I really should be on his side. I love print books, and I have a pretty extensive personal library of them. The e-books I purchase are those I can print out at home. Print is my reading preference, hands down. Thing is, I don't expect the rest of the world to limit themselves to writing, publishing or buying only print books to accommodate me. Why would I?
For that matter, why does it have to be either/or -- print book or e-book? I write both, I publish both, and I want both for my readers. I don't believe print will ever become obsolete, but so what if it does? Maybe they'll invent an e-reader that suits me (they've finally got small tablet touchscreens; now all they have to do is something about the weight, the slippery casing, the glare from the screen and all the non-book crap on it.)
Whether we like it or not, the world moves on.
Big Important Author's mistake is that he is clinging to an 8-track mentality in an MP3 world. Think about it -- how often has the way we listen to music changed in the last forty years? 8-track tapes were all the rage when I was a kid, and then cassette tapes came along. The 8-track people were horrified. CDs then replaced cassettes (I was a bit put out by that; I had my entire music collection on cassette tapes. But I got over it eventually.) Now MP3s are replacing CDs, and I'm sure the format will change yet again in my lifetime. As long as I can buy new copies of all my old Coldplay, Linkin Park and Staind albums again, I won't bitch about whatever format they're in.
And despite all these technological changes to how music is delivered to the consumer -- many more changes than the Publishing industry has weathered -- it hasn't damaged the fabric of our society. Music is still here, still wonderful. We still listen to it. Music continues to enrich our lives, and we still love it.
Why would books be any different?
Storytellers have been in business since prehistory. Before there were books we used to sit by a fire and tell our tales to the tribe; do you think any of those storytellers would be pissed to know that their descendants started writing them down on scrolls and carving them into clay tablets? Would they despise the monks who often spent their entire lives working in scriptoriums and illuminating them page by page?

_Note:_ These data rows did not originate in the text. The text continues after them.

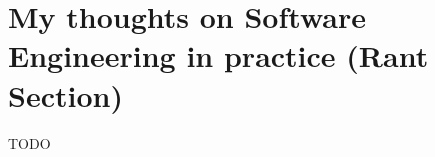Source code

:\documentclass[11pt,a4paper,sans]{moderncv}
\begin{document}
\section{My thoughts on Software Engineering in practice (Rant Section)}
TODO



\end{document}
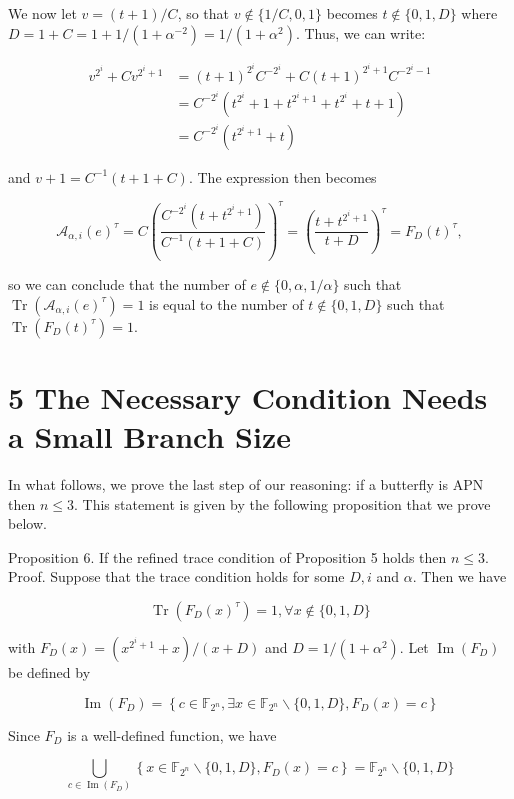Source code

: \documentclass[10pt]{article}
\begin{document}
We now let $v=(t+1) / C$, so that $v \notin\{1 / C, 0,1\}$ becomes $t \notin\{0,1, D\}$ where $D=1+C= 1+1 /\left(1+\alpha^{-2}\right)=1 /\left(1+\alpha^{2}\right)$. Thus, we can write:

$$
\begin{aligned}
v^{2^{i}}+C v^{2^{i}+1} & =(t+1)^{2^{i}} C^{-2^{i}}+C(t+1)^{2^{i}+1} C^{-2^{i}-1} \\
& =C^{-2^{i}}\left(t^{2^{i}}+1+t^{2^{i}+1}+t^{2^{i}}+t+1\right) \\
& =C^{-2^{i}}\left(t^{2^{i}+1}+t\right)
\end{aligned}
$$

and $v+1=C^{-1}(t+1+C)$. The expression then becomes

$$
\mathcal{A}_{\alpha, i}(e)^{\tau}=C\left(\frac{C^{-2^{i}}\left(t+t^{2^{i}+1}\right)}{C^{-1}(t+1+C)}\right)^{\tau}=\left(\frac{t+t^{2^{i}+1}}{t+D}\right)^{\tau}=F_{D}(t)^{\tau},
$$

so we can conclude that the number of $e \notin\{0, \alpha, 1 / \alpha\}$ such that $\operatorname{Tr}\left(\mathcal{A}_{\alpha, i}(e)^{\tau}\right)=1$ is equal to the number of $t \notin\{0,1, D\}$ such that $\operatorname{Tr}\left(F_{D}(t)^{\tau}\right)=1$.

\section*{5 The Necessary Condition Needs a Small Branch Size}
In what follows, we prove the last step of our reasoning: if a butterfly is APN then $n \leq 3$. This statement is given by the following proposition that we prove below.

Proposition 6. If the refined trace condition of Proposition 5 holds then $n \leq 3$.\\
Proof. Suppose that the trace condition holds for some $D, i$ and $\alpha$. Then we have

$$
\operatorname{Tr}\left(F_{D}(x)^{\tau}\right)=1, \forall x \notin\{0,1, D\}
$$

with $F_{D}(x)=\left(x^{2^{i}+1}+x\right) /(x+D)$ and $D=1 /\left(1+\alpha^{2}\right)$. Let $\operatorname{Im}\left(F_{D}\right)$ be defined by

$$
\operatorname{Im}\left(F_{D}\right)=\left\{c \in \mathbb{F}_{2^{n}}, \exists x \in \mathbb{F}_{2^{n}} \backslash\{0,1, D\}, F_{D}(x)=c\right\}
$$

Since $F_{D}$ is a well-defined function, we have

$$
\bigcup_{c \in \operatorname{Im}\left(F_{D}\right)}\left\{x \in \mathbb{F}_{2^{n}} \backslash\{0,1, D\}, F_{D}(x)=c\right\}=\mathbb{F}_{2^{n}} \backslash\{0,1, D\}
$$
\end{document}
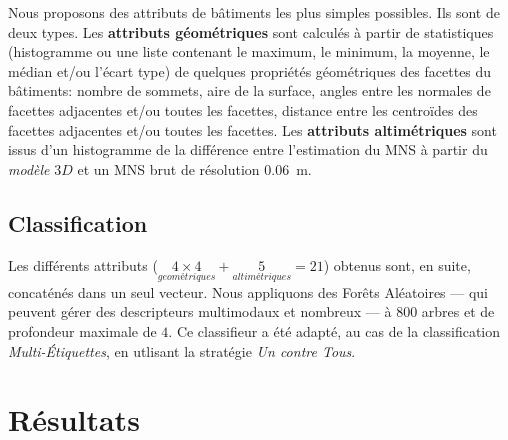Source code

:\documentclass[a4paper,french]{article}
\begin{document}
    Nous proposons des attributs de bâtiments les plus simples possibles. Ils sont de deux types. Les \textbf{attributs géométriques} sont calculés à partir de statistiques (histogramme ou une liste contenant le maximum, le minimum, la moyenne, le médian et/ou l'écart type) de quelques propriétés géométriques des facettes du bâtiments: nombre de sommets, aire de la surface, angles entre les normales de facettes adjacentes et/ou toutes les facettes, distance entre les centroïdes des facettes adjacentes et/ou toutes les facettes. Les \textbf{attributs altimétriques} sont issus d'un histogramme de la différence entre l'estimation du MNS à partir du \textit{modèle} $3D$ et un MNS brut de résolution \SI{0,06}{m}.
    \subsection{Classification}

    Les différents attributs ($\underset{geométriques}{4\times4} + \underset{altimétriques}{5} = 21$) obtenus sont, en suite, concaténés dans un seul vecteur. Nous appliquons des Forêts Aléatoires --- qui peuvent gérer des descripteurs multimodaux et nombreux --- à $800$ arbres et de profondeur maximale de $4$. Ce classifieur a été adapté, au cas de la classification \emph{Multi-\'Etiquettes}, en utlisant la stratégie \emph{Un contre Tous}.

    \section{Résultats}
\end{document}
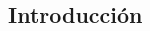 \documentclass[a4paper,10pt]{article}
\begin{document}
\subsection{Introducción}



\normalsize

% 
	
\onecolumn
\begin{thebibliography}{11}
	
	
\end{thebibliography}	
	
	
\end{document}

For that matter, how about Gutenberg and his invention of mechanical movable type printing? Gutenberg was the Steve Jobs of his time, agreed? So should he have been roasted over the tribe's fire for his temerity to bring book production out of the Dark Ages?
Anyone who truly belongs to our ageless clan of scribes knows it's the story that's important, not how you tell it, or with what you tell it. It doesn't even matter who tells the stories. As long as they're told, there will be someone who wants to hear them.
I don't want to have an 8-track mentality in an MP3 world, so Big Important Author's tirade was actually good for me. I'm going to get out there and have a look at the latest crop of e-readers. I'll also check and see if there is a better type of monitor for my computer that would allow me to read comfortably from it -- that might be a good compromise. And as the world moves on, hopefully so will I.